WHAT THIS TASK INVOLVES
Search the data for the word "strech" and copy out every line that has it.

- - - -

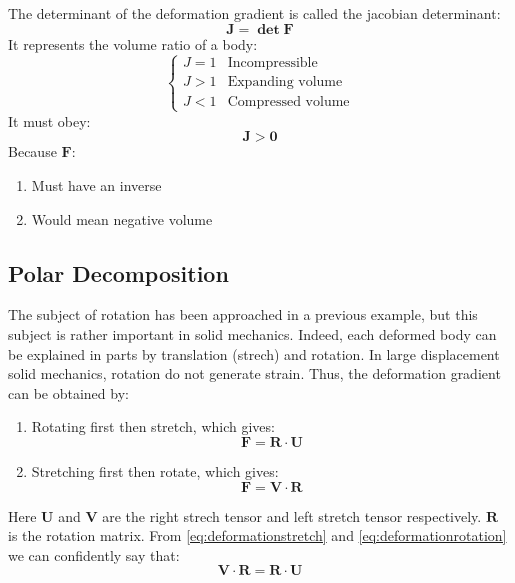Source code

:The determinant of the deformation gradient is called the jacobian determinant:
\begin{equation}
    \mathbf{J = \det F}    
\end{equation}
It represents the volume ratio of a body:
$$  
    \begin{cases}
        J = 1 & \text{Incompressible}   \\
        J > 1 & \text{Expanding volume} \\
        J < 1 & \text{Compressed volume}
    \end{cases}
$$
It must obey:
\begin{equation}
    \mathbf{J > 0}
\end{equation}
Because $\mathbf{F}$: \begin{enumerate}
    \item Must have an inverse
    \item Would mean negative volume
\end{enumerate} 

\subsection{Polar Decomposition}
The subject of rotation has been approached in a previous example, but this subject is rather important in solid mechanics. Indeed, each deformed body can be explained in parts by translation (strech) and rotation. In large displacement solid mechanics, rotation do not generate strain. Thus, the deformation gradient can be obtained by:

\begin{enumerate}
    \item Rotating first then stretch, which gives:
    \begin{equation}
        \mathbf{F = R \cdot U}
        \label{eq:deformationstretch}
    \end{equation}
    \item Stretching first then rotate, which gives:
    \begin{equation}
        \mathbf{F = V \cdot R}
        \label{eq:deformationrotation}
    \end{equation}
\end{enumerate}



Here $\mathbf{U}$ and $\mathbf{V}$ are the right strech tensor and left stretch tensor respectively. $\mathbf{R}$ is the rotation matrix. From \cref{eq:deformationstretch}  and \cref{eq:deformationrotation} we can confidently say that:
\begin{equation}
    \mathbf{V \cdot R = R \cdot U}
\end{equation}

- - - -

WRITTEN REPLY
The subject of rotation has been approached in a previous example, but this subject is rather important in solid mechanics. Indeed, each deformed body can be explained in parts by translation (strech) and rotation. In large displacement solid mechanics, rotation do not generate strain. Thus, the deformation gradient can be obtained by:
Here $\mathbf{U}$ and $\mathbf{V}$ are the right strech tensor and left stretch tensor respectively. $\mathbf{R}$ is the rotation matrix. From \cref{eq:deformationstretch}  and \cref{eq:deformationrotation} we can confidently say that:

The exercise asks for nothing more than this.